• _Source material_:
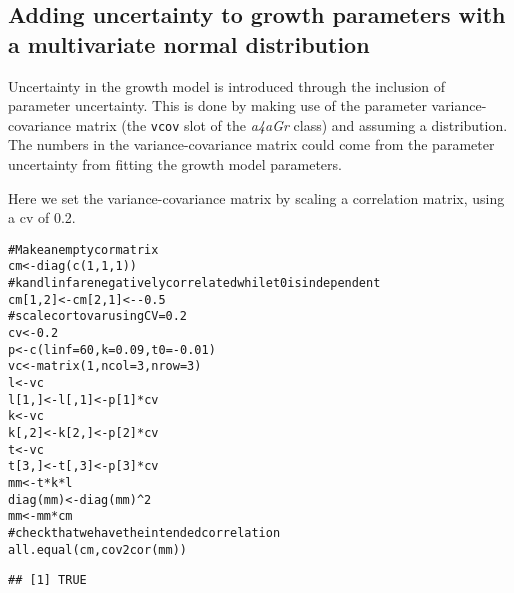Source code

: \documentclass[a4paper,english,10pt]{article}\usepackage[]{graphicx}\usepackage[]{color}
\makeatletter
\newcommand{\hlnum}[1]{\textcolor[rgb]{0.2,0.2,0.2}{#1}}%
\newcommand{\hlcom}[1]{\textcolor[rgb]{0.2,0.267,0.4}{#1}}%
\newcommand{\hlopt}[1]{\textcolor[rgb]{0.2,0.2,0.2}{#1}}%
\newcommand{\hlstd}[1]{\textcolor[rgb]{0,0,0}{#1}}%
\newcommand{\hlkwb}[1]{\textcolor[rgb]{0.361,0.506,0.596}{#1}}%
\newcommand{\hlkwc}[1]{\textcolor[rgb]{0.361,0.506,0.596}{#1}}%
\newcommand{\hlkwd}[1]{\textcolor[rgb]{0.361,0.506,0.596}{#1}}%
\newenvironment{kframe}{%
 \def\at@end@of@kframe{}%
 \ifinner\ifhmode%
  \def\at@end@of@kframe{\end{minipage}}%
  \begin{minipage}{\columnwidth}%
 \fi\fi%
 \def\FrameCommand##1{\hskip\@totalleftmargin \hskip-\fboxsep
 \colorbox{shadecolor}{##1}\hskip-\fboxsep
     \hskip-\linewidth \hskip-\@totalleftmargin \hskip\columnwidth}%
 \MakeFramed {\advance\hsize-\width
   \@totalleftmargin\z@ \linewidth\hsize
   \@setminipage}}%
 {\par\unskip\endMakeFramed%
 \at@end@of@kframe}
\newenvironment{knitrout}{}{} %
\newcommand{\code}[1]{{\texttt{#1}}}
\newcommand{\class}[1]{{\textit{#1}}}
\makeatother
\begin{document}
\subsection{Adding uncertainty to growth parameters with a multivariate normal distribution}

Uncertainty in the growth model is introduced through the inclusion of parameter uncertainty.
This is done by making use of the parameter variance-covariance matrix (the \code{vcov} slot of the \class{a4aGr} class) and assuming a distribution. The numbers in the variance-covariance matrix could come from the parameter uncertainty from fitting the growth model parameters.

Here we set the variance-covariance matrix by scaling a correlation matrix, using a cv of 0.2.

\begin{knitrout}
\color{fgcolor}\begin{kframe}
\begin{alltt}
\hlcom{# Make an empty cor matrix}
\hlstd{cm} \hlkwb{<-} \hlkwd{diag}\hlstd{(}\hlkwd{c}\hlstd{(}\hlnum{1}\hlstd{,}\hlnum{1}\hlstd{,}\hlnum{1}\hlstd{))}
\hlcom{# k and linf are negatively correlated while t0 is independent}
\hlstd{cm[}\hlnum{1}\hlstd{,}\hlnum{2}\hlstd{]} \hlkwb{<-} \hlstd{cm[}\hlnum{2}\hlstd{,}\hlnum{1}\hlstd{]} \hlkwb{<-} \hlopt{-}\hlnum{0.5}
\hlcom{# scale cor to var using CV=0.2}
\hlstd{cv} \hlkwb{<-} \hlnum{0.2}
\hlstd{p} \hlkwb{<-} \hlkwd{c}\hlstd{(}\hlkwc{linf}\hlstd{=}\hlnum{60}\hlstd{,} \hlkwc{k}\hlstd{=}\hlnum{0.09}\hlstd{,} \hlkwc{t0}\hlstd{=}\hlopt{-}\hlnum{0.01}\hlstd{)}
\hlstd{vc} \hlkwb{<-} \hlkwd{matrix}\hlstd{(}\hlnum{1}\hlstd{,} \hlkwc{ncol}\hlstd{=}\hlnum{3}\hlstd{,} \hlkwc{nrow}\hlstd{=}\hlnum{3}\hlstd{)}
\hlstd{l} \hlkwb{<-} \hlstd{vc}
\hlstd{l[}\hlnum{1}\hlstd{,]} \hlkwb{<-} \hlstd{l[,}\hlnum{1}\hlstd{]} \hlkwb{<-} \hlstd{p[}\hlnum{1}\hlstd{]}\hlopt{*}\hlstd{cv}
\hlstd{k} \hlkwb{<-} \hlstd{vc}
\hlstd{k[,}\hlnum{2}\hlstd{]} \hlkwb{<-} \hlstd{k[}\hlnum{2}\hlstd{,]} \hlkwb{<-} \hlstd{p[}\hlnum{2}\hlstd{]}\hlopt{*}\hlstd{cv}
\hlstd{t} \hlkwb{<-} \hlstd{vc}
\hlstd{t[}\hlnum{3}\hlstd{,]} \hlkwb{<-} \hlstd{t[,}\hlnum{3}\hlstd{]} \hlkwb{<-} \hlstd{p[}\hlnum{3}\hlstd{]}\hlopt{*}\hlstd{cv}
\hlstd{mm} \hlkwb{<-} \hlstd{t}\hlopt{*}\hlstd{k}\hlopt{*}\hlstd{l}
\hlkwd{diag}\hlstd{(mm)} \hlkwb{<-} \hlkwd{diag}\hlstd{(mm)}\hlopt{^}\hlnum{2}
\hlstd{mm} \hlkwb{<-} \hlstd{mm}\hlopt{*}\hlstd{cm}
\hlcom{# check that we have the intended correlation}
\hlkwd{all.equal}\hlstd{(cm,} \hlkwd{cov2cor}\hlstd{(mm))}
\end{alltt}
\begin{verbatim}
## [1] TRUE
\end{verbatim}
\end{kframe}
\end{knitrout}
\end{document}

• _Task requirements_: Quote the records in full and exactly; skip any image.

• _Solution to the exercise_:
Source code

: \documentclass[a4paper,english,10pt]{article}\usepackage[]{graphicx}\usepackage[]{color}
\makeatletter
\newcommand{\hlnum}[1]{\textcolor[rgb]{0.2,0.2,0.2}{#1}}%
\newcommand{\hlcom}[1]{\textcolor[rgb]{0.2,0.267,0.4}{#1}}%
\newcommand{\hlopt}[1]{\textcolor[rgb]{0.2,0.2,0.2}{#1}}%
\newcommand{\hlstd}[1]{\textcolor[rgb]{0,0,0}{#1}}%
\newcommand{\hlkwb}[1]{\textcolor[rgb]{0.361,0.506,0.596}{#1}}%
\newcommand{\hlkwc}[1]{\textcolor[rgb]{0.361,0.506,0.596}{#1}}%
\newcommand{\hlkwd}[1]{\textcolor[rgb]{0.361,0.506,0.596}{#1}}%
\newenvironment{kframe}{%
 \def\at@end@of@kframe{}%
 \ifinner\ifhmode%
  \def\at@end@of@kframe{\end{minipage}}%
  \begin{minipage}{\columnwidth}%
 \fi\fi%
 \def\FrameCommand##1{\hskip\@totalleftmargin \hskip-\fboxsep
 \colorbox{shadecolor}{##1}\hskip-\fboxsep
     \hskip-\linewidth \hskip-\@totalleftmargin \hskip\columnwidth}%
 \MakeFramed {\advance\hsize-\width
   \@totalleftmargin\z@ \linewidth\hsize
   \@setminipage}}%
 {\par\unskip\endMakeFramed%
 \at@end@of@kframe}
\newenvironment{knitrout}{}{} %
\newcommand{\code}[1]{{\texttt{#1}}}
\newcommand{\class}[1]{{\textit{#1}}}
\makeatother
\begin{document}
\subsection{Adding uncertainty to growth parameters with a multivariate normal distribution}

Uncertainty in the growth model is introduced through the inclusion of parameter uncertainty.
This is done by making use of the parameter variance-covariance matrix (the \code{vcov} slot of the \class{a4aGr} class) and assuming a distribution. The numbers in the variance-covariance matrix could come from the parameter uncertainty from fitting the growth model parameters.

Here we set the variance-covariance matrix by scaling a correlation matrix, using a cv of 0.2.

\begin{knitrout}
\color{fgcolor}\begin{kframe}
\begin{alltt}
\hlcom{# Make an empty cor matrix}
\hlstd{cm} \hlkwb{<-} \hlkwd{diag}\hlstd{(}\hlkwd{c}\hlstd{(}\hlnum{1}\hlstd{,}\hlnum{1}\hlstd{,}\hlnum{1}\hlstd{))}
\hlcom{# k and linf are negatively correlated while t0 is independent}
\hlstd{cm[}\hlnum{1}\hlstd{,}\hlnum{2}\hlstd{]} \hlkwb{<-} \hlstd{cm[}\hlnum{2}\hlstd{,}\hlnum{1}\hlstd{]} \hlkwb{<-} \hlopt{-}\hlnum{0.5}
\hlcom{# scale cor to var using CV=0.2}
\hlstd{cv} \hlkwb{<-} \hlnum{0.2}
\hlstd{p} \hlkwb{<-} \hlkwd{c}\hlstd{(}\hlkwc{linf}\hlstd{=}\hlnum{60}\hlstd{,} \hlkwc{k}\hlstd{=}\hlnum{0.09}\hlstd{,} \hlkwc{t0}\hlstd{=}\hlopt{-}\hlnum{0.01}\hlstd{)}
\hlstd{vc} \hlkwb{<-} \hlkwd{matrix}\hlstd{(}\hlnum{1}\hlstd{,} \hlkwc{ncol}\hlstd{=}\hlnum{3}\hlstd{,} \hlkwc{nrow}\hlstd{=}\hlnum{3}\hlstd{)}
\hlstd{l} \hlkwb{<-} \hlstd{vc}
\hlstd{l[}\hlnum{1}\hlstd{,]} \hlkwb{<-} \hlstd{l[,}\hlnum{1}\hlstd{]} \hlkwb{<-} \hlstd{p[}\hlnum{1}\hlstd{]}\hlopt{*}\hlstd{cv}
\hlstd{k} \hlkwb{<-} \hlstd{vc}
\hlstd{k[,}\hlnum{2}\hlstd{]} \hlkwb{<-} \hlstd{k[}\hlnum{2}\hlstd{,]} \hlkwb{<-} \hlstd{p[}\hlnum{2}\hlstd{]}\hlopt{*}\hlstd{cv}
\hlstd{t} \hlkwb{<-} \hlstd{vc}
\hlstd{t[}\hlnum{3}\hlstd{,]} \hlkwb{<-} \hlstd{t[,}\hlnum{3}\hlstd{]} \hlkwb{<-} \hlstd{p[}\hlnum{3}\hlstd{]}\hlopt{*}\hlstd{cv}
\hlstd{mm} \hlkwb{<-} \hlstd{t}\hlopt{*}\hlstd{k}\hlopt{*}\hlstd{l}
\hlkwd{diag}\hlstd{(mm)} \hlkwb{<-} \hlkwd{diag}\hlstd{(mm)}\hlopt{^}\hlnum{2}
\hlstd{mm} \hlkwb{<-} \hlstd{mm}\hlopt{*}\hlstd{cm}
\hlcom{# check that we have the intended correlation}
\hlkwd{all.equal}\hlstd{(cm,} \hlkwd{cov2cor}\hlstd{(mm))}
\end{alltt}
\begin{verbatim}
## [1] TRUE
\end{verbatim}
\end{kframe}
\end{knitrout}
\end{document}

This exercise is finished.